• [Available data]:
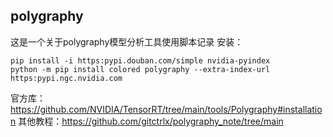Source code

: ## polygraphy
这是一个关于polygraphy模型分析工具使用脚本记录
安装： 
```
pip install -i https:pypi.douban.com/simple nvidia-pyindex
python -m pip install colored polygraphy --extra-index-url https:pypi.ngc.nvidia.com
```

官方库：https://github.com/NVIDIA/TensorRT/tree/main/tools/Polygraphy#installation
其他教程：https://github.com/gitctrlx/polygraphy_note/tree/main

• [Task directions]:
Read through the data above. Report each line that has the word "github".

• [Written answer]:
官方库：https://github.com/NVIDIA/TensorRT/tree/main/tools/Polygraphy#installation
其他教程：https://github.com/gitctrlx/polygraphy_note/tree/main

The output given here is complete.